Writing the Formatter

Have you ever noticed the message string when you print out an event?


In [ ]:
import datetime

from plaso.formatters import manager as formatter_manager
from plaso.formatters import mediator as formatter_mediator
from plaso.lib import event
from plaso.lib import eventdata
from plaso.lib import timelib

# Import the Windows Registry formatter.
from plaso.formatters import mcafeeav

# Create a date object with the current date.
datetime_now = datetime.datetime.utcnow()

# Let's create a dummy event.
demo_event = event.EventObject()

# We need to set the data type so that it matches the McAfee AV protection log.
# [this is the checked in code, so we are omitting the "foo" that was added for
# the purpose of this codelab].
demo_event.data_type = 'av:mcafee:accessprotectionlog'

# Let's imagine that this comes from this made up filename and
# it contains these bogus values.
demo_event.filename = r'c:\some\path\i\do\not\know\file.txt'
demo_event.username = u'john'
demo_event.trigger_location = u'Home'
demo_event.status = u'updating'
demo_event.rule = u'my dummy rule'
demo_event.action = '[DONE]'

# Set the timestamp.
demo_event.timestamp = timelib.Timestamp.FromPythonDatetime(datetime_now)
demo_event.timestamp_desc = eventdata.EventTimestamp.WRITTEN_TIME

# And print the string.
print demo_event.GetString()

# And to re-iterate, let's print the message string.
formatter_mediator_object = formatter_mediator.FormatterMediator()
message_string, _ = formatter_manager.FormattersManager.GetMessageStrings(formatter_mediator_object, demo_event)

print u'MESSAGE STRING: {}'.format(message_string)

Did you notice that in the event above you never really told it how to construct this message string? How does the tool then know how to print it out?

That is the purpose of the formatter. The formatter is a simple class that defines what attributes need to be used and how they are put together to form this message string. You're going to need one for any parser you create (or more importantly any data type that exists).

The way the formatter works is that it looks at the data_type attribute in the EventObject and matches that to the formatters DATA_TYPE attribute. If they are the same, then the formatter proceeds to processing that EventObject and construct the messsage string.

Formatters go in separate files under plaso/formatters.

For the most part, you're just setting some values with formats. You'll want to set up structures that you want to see in your timeline.

Most importantly (to re-iterate), the DATA_TYPE must match the data_type attribute from the EventObject from the last section. Watch out for typos here -- there is no warning.

There are two formatters that you can use, the simple EventFormatter and the ConditionalEventFormatter.
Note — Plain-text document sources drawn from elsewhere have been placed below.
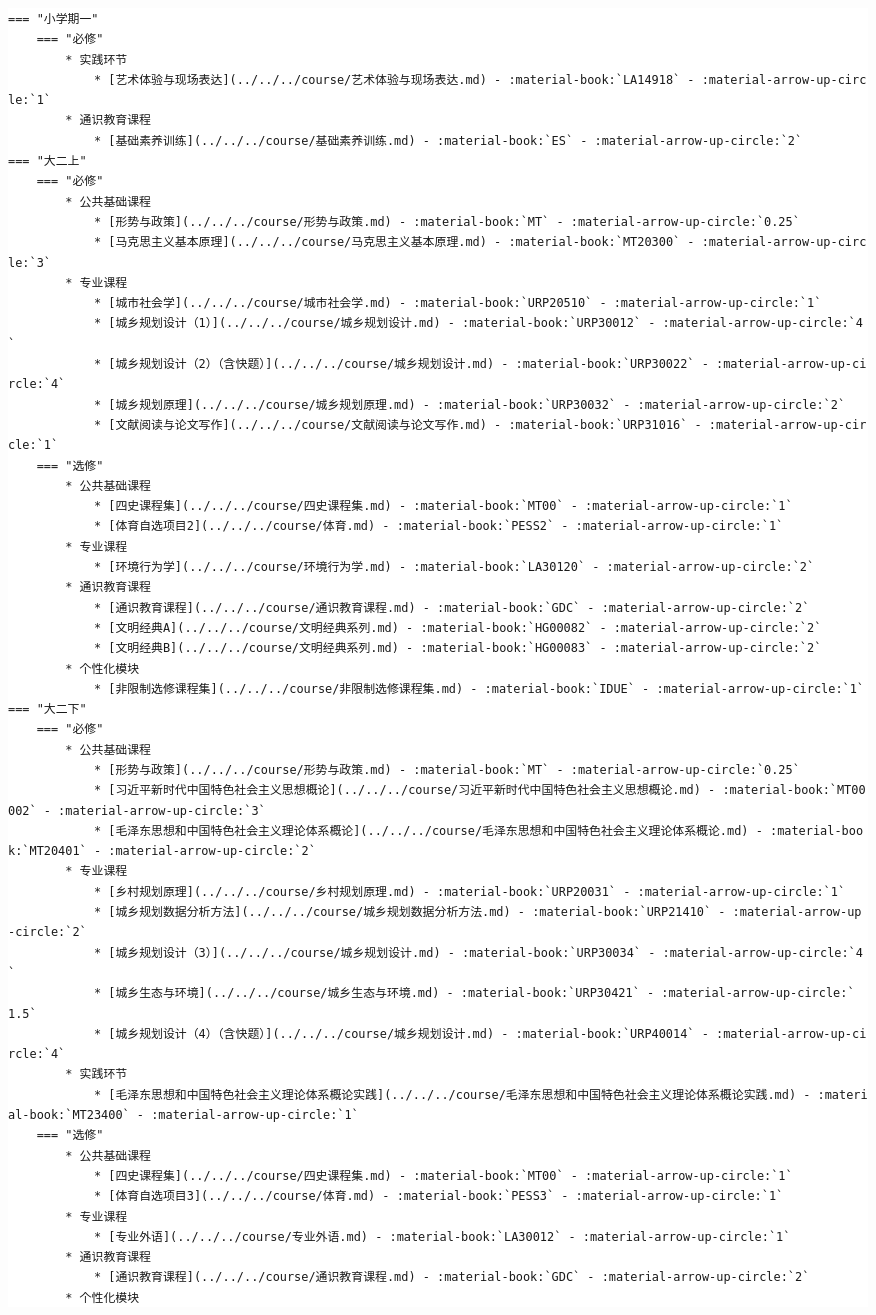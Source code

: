     === "小学期一"  
        === "必修"  
            * 实践环节
                * [艺术体验与现场表达](../../../course/艺术体验与现场表达.md) - :material-book:`LA14918` - :material-arrow-up-circle:`1`  
            * 通识教育课程
                * [基础素养训练](../../../course/基础素养训练.md) - :material-book:`ES` - :material-arrow-up-circle:`2`  
    === "大二上"  
        === "必修"  
            * 公共基础课程
                * [形势与政策](../../../course/形势与政策.md) - :material-book:`MT` - :material-arrow-up-circle:`0.25`  
                * [马克思主义基本原理](../../../course/马克思主义基本原理.md) - :material-book:`MT20300` - :material-arrow-up-circle:`3`  
            * 专业课程
                * [城市社会学](../../../course/城市社会学.md) - :material-book:`URP20510` - :material-arrow-up-circle:`1`  
                * [城乡规划设计（1）](../../../course/城乡规划设计.md) - :material-book:`URP30012` - :material-arrow-up-circle:`4`  
                * [城乡规划设计（2）（含快题）](../../../course/城乡规划设计.md) - :material-book:`URP30022` - :material-arrow-up-circle:`4`  
                * [城乡规划原理](../../../course/城乡规划原理.md) - :material-book:`URP30032` - :material-arrow-up-circle:`2`  
                * [文献阅读与论文写作](../../../course/文献阅读与论文写作.md) - :material-book:`URP31016` - :material-arrow-up-circle:`1`  
        === "选修"  
            * 公共基础课程
                * [四史课程集](../../../course/四史课程集.md) - :material-book:`MT00` - :material-arrow-up-circle:`1`  
                * [体育自选项目2](../../../course/体育.md) - :material-book:`PESS2` - :material-arrow-up-circle:`1`  
            * 专业课程
                * [环境行为学](../../../course/环境行为学.md) - :material-book:`LA30120` - :material-arrow-up-circle:`2`  
            * 通识教育课程
                * [通识教育课程](../../../course/通识教育课程.md) - :material-book:`GDC` - :material-arrow-up-circle:`2`  
                * [文明经典A](../../../course/文明经典系列.md) - :material-book:`HG00082` - :material-arrow-up-circle:`2`  
                * [文明经典B](../../../course/文明经典系列.md) - :material-book:`HG00083` - :material-arrow-up-circle:`2`  
            * 个性化模块
                * [非限制选修课程集](../../../course/非限制选修课程集.md) - :material-book:`IDUE` - :material-arrow-up-circle:`1`  
    === "大二下"  
        === "必修"  
            * 公共基础课程
                * [形势与政策](../../../course/形势与政策.md) - :material-book:`MT` - :material-arrow-up-circle:`0.25`  
                * [习近平新时代中国特色社会主义思想概论](../../../course/习近平新时代中国特色社会主义思想概论.md) - :material-book:`MT00002` - :material-arrow-up-circle:`3`  
                * [毛泽东思想和中国特色社会主义理论体系概论](../../../course/毛泽东思想和中国特色社会主义理论体系概论.md) - :material-book:`MT20401` - :material-arrow-up-circle:`2`  
            * 专业课程
                * [乡村规划原理](../../../course/乡村规划原理.md) - :material-book:`URP20031` - :material-arrow-up-circle:`1`  
                * [城乡规划数据分析方法](../../../course/城乡规划数据分析方法.md) - :material-book:`URP21410` - :material-arrow-up-circle:`2`  
                * [城乡规划设计（3）](../../../course/城乡规划设计.md) - :material-book:`URP30034` - :material-arrow-up-circle:`4`  
                * [城乡生态与环境](../../../course/城乡生态与环境.md) - :material-book:`URP30421` - :material-arrow-up-circle:`1.5`  
                * [城乡规划设计（4）（含快题）](../../../course/城乡规划设计.md) - :material-book:`URP40014` - :material-arrow-up-circle:`4`  
            * 实践环节
                * [毛泽东思想和中国特色社会主义理论体系概论实践](../../../course/毛泽东思想和中国特色社会主义理论体系概论实践.md) - :material-book:`MT23400` - :material-arrow-up-circle:`1`  
        === "选修"  
            * 公共基础课程
                * [四史课程集](../../../course/四史课程集.md) - :material-book:`MT00` - :material-arrow-up-circle:`1`  
                * [体育自选项目3](../../../course/体育.md) - :material-book:`PESS3` - :material-arrow-up-circle:`1`  
            * 专业课程
                * [专业外语](../../../course/专业外语.md) - :material-book:`LA30012` - :material-arrow-up-circle:`1`  
            * 通识教育课程
                * [通识教育课程](../../../course/通识教育课程.md) - :material-book:`GDC` - :material-arrow-up-circle:`2`  
            * 个性化模块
The former should only be used if you are absolutely sure all the attributes mentioned there are going to be set for each and every event object created. What that means is that for the vast majority of the formatters the ConditionalEventFormatter should be the formatter of choice. But for this simple text file we know that there are always 8 fields in the line and every field is always going to be set, so we can use the EventFormatter class.

There are two class constants that should always be set, irrelevant of the choice of formatters:

  • SOURCE_SHORT: This should match one of the common sources, eg. LOG, WEBHIST, etc. This should closely correspond to the TLN format by H. Carvey as a short description of the source, almost like a short name for the category of the source.
  • SOURCE_LONG: Since the category itself is not sufficient to describe the source we have an extra field called SOURCE_LONG that further defines that, for instance a browser history extracted from Chrome browser will have the source short set to WEBHIST, indicating that this comes from a web history, but the SOURCE_LONG contains the text "Chrome History", setting that apart from other browsers.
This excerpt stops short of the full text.